New year, new opportunities, new problems :P

Tl;dr: It looks like Qsys generates address outside of the address space (instead of 0x20, it makes it 0x400000020). Does anybody knows why and/or how to fix this?

I came upon the following problem. I have a Qsys system for a CycloneV (see attached screen shot) with some custom made FIFOs (I make the FIFOs myself because the Altera FIFOs are too slow for the application). The basis of this Qsys system originates from this tutorial (https://bitlog.it/hardware/building-embedded-linux-for-the-terasic-de10-nano-and-other-cyclone-v-soc-fpgas/). The FIFOs are used to buffer the data coming from the FPGA with the HPS as destination. The Avalon memory mapped interfaces (two data-out interfaces and two Control-Status-Register interfaces) of those FIFOs are at 0x0, 0x20, 0x40, and 0x60. Qsys accepts this system and has no problems generating it without significant warnings.
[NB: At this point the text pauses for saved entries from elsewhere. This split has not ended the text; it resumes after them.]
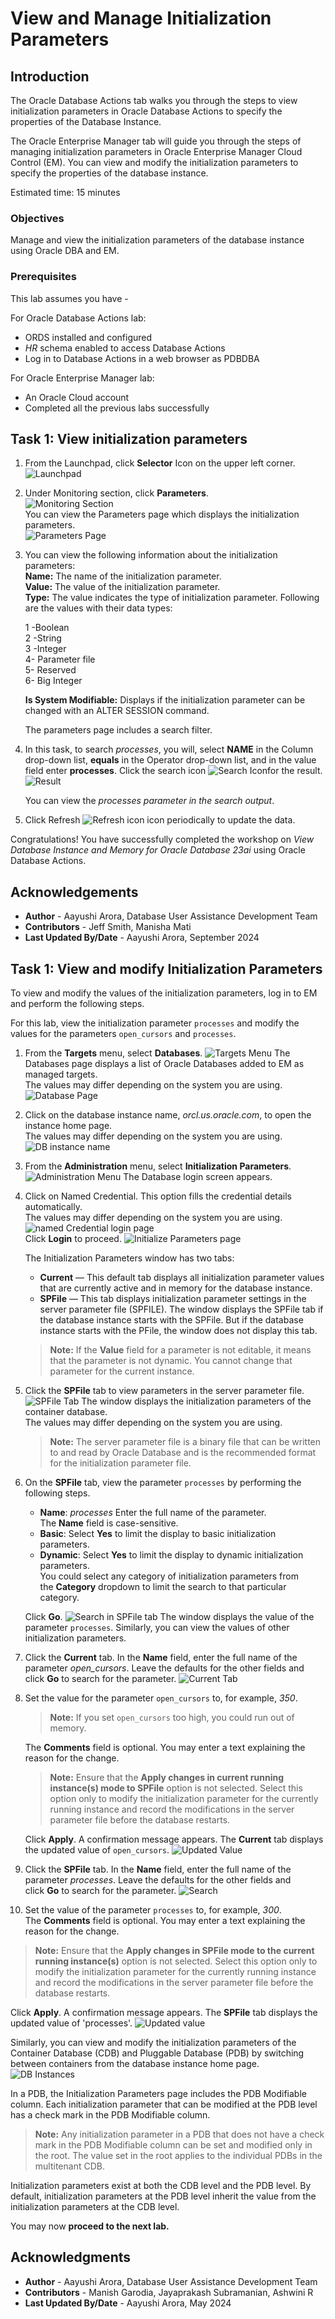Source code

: # View and Manage Initialization Parameters

## Introduction

The Oracle Database Actions tab walks you through the steps to view initialization parameters in Oracle Database Actions to specify the properties of the Database Instance. 

The Oracle Enterprise Manager tab will guide you through the steps of managing initialization parameters in Oracle Enterprise Manager Cloud Control (EM). You can view and modify the initialization parameters to specify the properties of the database instance.

Estimated time: 15 minutes

### Objectives  
Manage and view the initialization parameters of the database instance using Oracle DBA and EM.
  
### Prerequisites

This lab assumes you have -

For Oracle Database Actions lab:

-   ORDS installed and configured
-   *HR* schema enabled to access Database Actions
-   Log in to Database Actions in a web browser as PDBDBA

For Oracle Enterprise Manager lab:

-   An Oracle Cloud account
-   Completed all the previous labs successfully

<if type="db-actions">

## Task 1: View initialization parameters

1.  From the Launchpad, click **Selector** Icon on the upper left corner.   
    ![Launchpad](./../view-and-manage-initialization-parameters/images/launchpad.png)  
      
2.  Under Monitoring section, click **Parameters**.  
    ![Monitoring Section](./../view-and-manage-initialization-parameters/images/monitoring-section.png)  
    You can view the Parameters page which displays the initialization parameters.   
    ![Parameters Page](./../view-and-manage-initialization-parameters/images/parameters-page.png) 

3.  You can view the following information about the initialization parameters:  
    **Name:** The name of the initialization parameter.  
    **Value:** The value of the initialization parameter.  
    **Type:** The value indicates the type of initialization parameter. Following are the values with their data types:  
      
    1 -Boolean  
    2 -String  
    3 -Integer  
    4- Parameter file  
    5- Reserved  
    6- Big Integer  
      
    **Is System Modifiable:** Displays if the initialization parameter can be changed with an ALTER SESSION command.   
      
    The parameters page includes a search filter.  
      
4.  In this task, to search *processes*, you will, select **NAME** in the Column drop-down list, **equals** in the Operator drop-down list, and in the  value field enter **processes**. 
    Click the search icon ![Search Icon](./../view-and-manage-initialization-parameters/images/search-icon.png)for the result.  
    ![Result](./../view-and-manage-initialization-parameters/images/search-result.png)  
      
    You can view the *processes parameter in the search output*.

5.  Click Refresh ![Refresh icon](./../view-and-manage-initialization-parameters/images/refresh-icon.png) icon periodically to update the data.

Congratulations! You have successfully completed the workshop on *View Database Instance and Memory for Oracle Database 23ai* using Oracle Database Actions.

## Acknowledgements 

-   **Author** - Aayushi Arora, Database User Assistance Development Team
-   **Contributors** - Jeff Smith, Manisha Mati
-   **Last Updated By/Date** - Aayushi Arora, September 2024
</if>

<if type="emcc">

## Task 1: View and modify Initialization Parameters

To view and modify the values of the initialization parameters, log in to EM and perform the following steps. 

For this lab, view the initialization parameter `processes` and modify the values for the parameters `open_cursors` and `processes`.

1.  From the **Targets** menu, select **Databases**.
    ![Targets Menu](./../view-and-manage-initialization-parameters/images/targets-menu.png)
    The Databases page displays a list of Oracle Databases added to EM as managed targets.  
    The values may differ depending on the system you are using.
    ![Database Page](./../view-and-manage-initialization-parameters/images/database-page.png)  
    
2.  Click on the database instance name, *orcl.us.oracle.com*, to open the instance home page.  
    The values may differ depending on the system you are using.
    ![DB instance name](./../view-and-manage-initialization-parameters/images/db-instance-name.png)  
    
3.  From the **Administration** menu, select **Initialization Parameters**.
    ![Administration Menu](./../view-and-manage-initialization-parameters/images/administration-menu.png)
    The Database login screen appears.  
    
4.  Click on Named Credential. This option fills the credential details automatically.  
    The values may differ depending on the system you are using.
    ![named Credential login page](./../view-and-manage-initialization-parameters/images/login-page.png)  
    Click **Login** to proceed.
    ![Initialize Parameters page](./../view-and-manage-initialization-parameters/images/initialize-paramenters-page.png) 

    The Initialization Parameters window has two tabs:

    -   **Current** — This default tab displays all initialization parameter values that are currently active and in memory for the database instance.
    -   **SPFile** — This tab displays initialization parameter settings in the server parameter file (SPFILE). The window displays the SPFile tab if the database instance starts with the SPFile. But if the database instance starts with the PFile, the window does not display this tab.
    
    > **Note:** If the **Value** field for a parameter is not editable, it means that the parameter is not dynamic. You cannot change that parameter for the current instance.  
    
5.  Click the **SPFile** tab to view parameters in the server parameter file.
    ![SPFile Tab](./../view-and-manage-initialization-parameters/images/spfile-tab.png)
    The window displays the initialization parameters of the container database.  
    The values may differ depending on the system you are using.

    > **Note:** The server parameter file is a binary file that can be written to and read by Oracle Database and is the recommended format for the initialization parameter file.  
    
6.  On the **SPFile** tab, view the parameter `processes` by performing the following steps.
    
    -   **Name**: *processes*
        Enter the full name of the parameter. The **Name** field is case-sensitive.
    -   **Basic**: Select **Yes** to limit the display to basic initialization parameters.
    -   **Dynamic**: Select **Yes** to limit the display to dynamic initialization parameters.  
        You could select any category of initialization parameters from the **Category** dropdown to limit the search to that particular category.
    
    Click **Go**.
    ![Search in SPFile tab](./../view-and-manage-initialization-parameters/images/spfile-search.png)
    The window displays the value of the parameter `processes`. Similarly, you can view the values of other initialization parameters.  
      
7.  Click the **Current** tab. In the **Name** field, enter the full name of the parameter *open_cursors*. Leave the defaults for the other fields and click **Go** to search for the parameter.
    ![Current Tab](./../view-and-manage-initialization-parameters/images/current-tab.png)  
    
8.  Set the value for the parameter `open_cursors` to, for example, *350*.  
    > **Note:** If you set `open_cursors` too high, you could run out of memory.  
      
    The **Comments** field is optional. You may enter a text explaining the reason for the change.
    
    > **Note:** Ensure that the **Apply changes in current running instance(s) mode to SPFile** option is not selected. Select this option only to modify the initialization parameter for the currently running instance and record the modifications in the server parameter file before the database restarts.
    
    Click **Apply**. A confirmation message appears. The **Current** tab displays the updated value of `open_cursors`.
    ![Updated Value](./../view-and-manage-initialization-parameters/images/current-updated-value.png)  
    
9.  Click the **SPFile** tab. In the **Name** field, enter the full name of the parameter _processes_. Leave the defaults for the other fields and click **Go** to search for the parameter.
    ![Search](./../view-and-manage-initialization-parameters/images/spfile-search.png)  
      
10.  Set the value of the parameter `processes` to, for example, *300*.  
    The **Comments** field is optional. You may enter a text explaining the reason for the change.

> **Note:** Ensure that the **Apply changes in SPFile mode to the current running instance(s)** option is not selected. Select this option only to modify the initialization parameter for the currently running instance and record the modifications in the server parameter file before the database restarts.

Click **Apply**. A confirmation message appears. The **SPFile** tab displays the updated value of 'processes'.
![Updated value](./../view-and-manage-initialization-parameters/images/spfile-updated-value.png)

Similarly, you can view and modify the initialization parameters of the Container Database (CDB) and Pluggable Database (PDB) by switching between containers from the database instance home page.
![DB Instances](./../view-and-manage-initialization-parameters/images/db-instances.png)

In a PDB, the Initialization Parameters page includes the PDB Modifiable column. Each initialization parameter that can be modified at the PDB level has a check mark in the PDB Modifiable column.

> **Note:** Any initialization parameter in a PDB that does not have a check mark in the PDB Modifiable column can be set and modified only in the root. The value set in the root applies to the individual PDBs in the multitenant CDB.

Initialization parameters exist at both the CDB level and the PDB level. By default, initialization parameters at the PDB level inherit the value from the initialization parameters at the CDB level. 

You may now **proceed to the next lab.**

## Acknowledgments

-   **Author** - Aayushi Arora, Database User Assistance Development Team
-   **Contributors** - Manish Garodia, Jayaprakash Subramanian, Ashwini R
-   **Last Updated By/Date** - Aayushi Arora, May 2024
</if>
However, when I want to try to compile this system in Quartus, it starts producing errors. It has to do with the interconnect and addresses of these FIFOs. Instead of mapping the FIFOs to 0x0, 0x20, 0x40, and 0x60, it maps these interfaces to 0x400000000, 0x400000020, 0x400000040, and 0x400000060. Those addresses are, of course, out of the 32 bit address space of the Avalon buss, which results in problems. I have no clue why this happens for my custom IPs, while all other (Altera) IPs at the same Avalon h2f_lw buss are mapped to the right memory address. A sniplet of the errorous code generated by Quartus is shown below (in my case it is the file soc_system_lw_mm_interconnect_3_router.sv). 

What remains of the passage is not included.